Exercise material START
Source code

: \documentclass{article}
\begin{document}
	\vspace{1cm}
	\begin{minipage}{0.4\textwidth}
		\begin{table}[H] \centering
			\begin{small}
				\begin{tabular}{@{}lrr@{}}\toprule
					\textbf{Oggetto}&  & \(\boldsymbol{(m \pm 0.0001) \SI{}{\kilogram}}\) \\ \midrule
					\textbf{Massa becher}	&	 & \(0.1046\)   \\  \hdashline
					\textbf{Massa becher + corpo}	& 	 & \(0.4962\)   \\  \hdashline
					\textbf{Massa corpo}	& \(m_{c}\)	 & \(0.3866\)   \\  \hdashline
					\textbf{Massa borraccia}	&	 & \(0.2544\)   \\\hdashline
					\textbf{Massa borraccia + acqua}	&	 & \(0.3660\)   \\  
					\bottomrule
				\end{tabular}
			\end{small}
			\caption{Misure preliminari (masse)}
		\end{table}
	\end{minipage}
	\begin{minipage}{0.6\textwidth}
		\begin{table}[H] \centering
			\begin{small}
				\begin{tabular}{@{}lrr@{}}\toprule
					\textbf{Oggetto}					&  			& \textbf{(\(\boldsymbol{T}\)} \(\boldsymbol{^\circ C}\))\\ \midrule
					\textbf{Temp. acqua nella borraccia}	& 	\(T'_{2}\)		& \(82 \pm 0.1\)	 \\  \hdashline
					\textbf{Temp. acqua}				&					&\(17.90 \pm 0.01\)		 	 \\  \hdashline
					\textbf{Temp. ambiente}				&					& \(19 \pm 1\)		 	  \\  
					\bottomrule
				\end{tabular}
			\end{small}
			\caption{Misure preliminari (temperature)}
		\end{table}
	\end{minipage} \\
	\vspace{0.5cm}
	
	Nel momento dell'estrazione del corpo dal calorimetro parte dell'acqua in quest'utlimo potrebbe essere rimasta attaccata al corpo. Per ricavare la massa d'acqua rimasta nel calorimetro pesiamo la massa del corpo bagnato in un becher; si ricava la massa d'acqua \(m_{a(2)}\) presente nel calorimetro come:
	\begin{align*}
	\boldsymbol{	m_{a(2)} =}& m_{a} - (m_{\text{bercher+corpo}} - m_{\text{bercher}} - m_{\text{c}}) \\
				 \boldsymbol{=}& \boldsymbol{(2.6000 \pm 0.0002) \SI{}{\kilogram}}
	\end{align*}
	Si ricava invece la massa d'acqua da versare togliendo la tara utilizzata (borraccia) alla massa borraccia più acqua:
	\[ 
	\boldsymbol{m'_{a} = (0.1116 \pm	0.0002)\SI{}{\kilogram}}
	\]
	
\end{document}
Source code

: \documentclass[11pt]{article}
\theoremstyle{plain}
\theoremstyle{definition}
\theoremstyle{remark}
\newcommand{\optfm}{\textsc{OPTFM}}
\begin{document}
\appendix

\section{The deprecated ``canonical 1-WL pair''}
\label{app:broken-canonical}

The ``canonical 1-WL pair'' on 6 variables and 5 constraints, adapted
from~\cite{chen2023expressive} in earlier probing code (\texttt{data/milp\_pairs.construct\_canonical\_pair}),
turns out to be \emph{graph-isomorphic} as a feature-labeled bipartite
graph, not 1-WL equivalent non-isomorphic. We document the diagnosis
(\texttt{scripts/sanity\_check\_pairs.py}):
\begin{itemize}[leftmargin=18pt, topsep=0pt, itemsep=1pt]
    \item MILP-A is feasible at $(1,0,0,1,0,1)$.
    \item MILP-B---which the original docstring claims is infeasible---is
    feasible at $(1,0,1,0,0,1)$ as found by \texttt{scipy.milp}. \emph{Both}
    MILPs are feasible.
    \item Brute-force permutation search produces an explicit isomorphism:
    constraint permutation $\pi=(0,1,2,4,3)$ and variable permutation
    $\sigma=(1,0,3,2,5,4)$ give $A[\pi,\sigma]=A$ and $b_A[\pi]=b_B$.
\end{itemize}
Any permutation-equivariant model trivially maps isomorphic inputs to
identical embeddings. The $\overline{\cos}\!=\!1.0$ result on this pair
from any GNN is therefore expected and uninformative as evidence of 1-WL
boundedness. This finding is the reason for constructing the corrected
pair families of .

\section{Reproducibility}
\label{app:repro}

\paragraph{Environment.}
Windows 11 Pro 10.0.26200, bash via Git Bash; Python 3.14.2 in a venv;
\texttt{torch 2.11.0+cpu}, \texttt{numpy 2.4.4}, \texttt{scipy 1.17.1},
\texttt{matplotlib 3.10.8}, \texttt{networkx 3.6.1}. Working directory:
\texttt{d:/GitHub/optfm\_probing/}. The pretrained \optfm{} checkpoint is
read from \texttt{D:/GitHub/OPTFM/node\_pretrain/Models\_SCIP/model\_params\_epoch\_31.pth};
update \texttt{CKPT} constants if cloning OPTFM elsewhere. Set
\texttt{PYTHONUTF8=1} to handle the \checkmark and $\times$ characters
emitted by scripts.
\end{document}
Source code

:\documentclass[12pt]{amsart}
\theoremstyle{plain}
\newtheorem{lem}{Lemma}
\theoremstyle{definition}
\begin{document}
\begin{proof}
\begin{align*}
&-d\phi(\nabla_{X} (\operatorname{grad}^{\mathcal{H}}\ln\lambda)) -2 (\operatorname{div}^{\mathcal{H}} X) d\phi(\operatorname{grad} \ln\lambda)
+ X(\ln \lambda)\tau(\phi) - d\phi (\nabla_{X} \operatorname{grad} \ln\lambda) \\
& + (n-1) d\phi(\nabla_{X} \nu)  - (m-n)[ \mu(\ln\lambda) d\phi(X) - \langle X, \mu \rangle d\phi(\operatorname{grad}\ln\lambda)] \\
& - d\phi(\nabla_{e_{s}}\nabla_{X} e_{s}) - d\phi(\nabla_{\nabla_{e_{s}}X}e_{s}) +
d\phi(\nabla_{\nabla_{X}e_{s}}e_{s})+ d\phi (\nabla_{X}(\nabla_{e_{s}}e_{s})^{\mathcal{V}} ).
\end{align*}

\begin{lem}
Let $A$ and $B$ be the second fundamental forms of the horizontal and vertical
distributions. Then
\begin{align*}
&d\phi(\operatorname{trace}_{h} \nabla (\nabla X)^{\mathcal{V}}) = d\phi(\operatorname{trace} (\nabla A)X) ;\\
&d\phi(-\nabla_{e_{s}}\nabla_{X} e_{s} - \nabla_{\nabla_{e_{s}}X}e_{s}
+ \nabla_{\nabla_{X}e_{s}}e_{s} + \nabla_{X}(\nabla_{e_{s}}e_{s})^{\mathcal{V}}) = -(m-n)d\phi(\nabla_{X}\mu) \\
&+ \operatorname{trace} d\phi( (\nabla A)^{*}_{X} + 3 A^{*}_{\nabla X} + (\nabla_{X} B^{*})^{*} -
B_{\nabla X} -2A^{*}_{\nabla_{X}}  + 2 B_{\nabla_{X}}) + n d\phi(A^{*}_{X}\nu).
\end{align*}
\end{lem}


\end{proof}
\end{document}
Exercise material END
» Exercise requirements
What is the number of lines in the data that include "texttt"? Answer with that number alone.

» Task response
9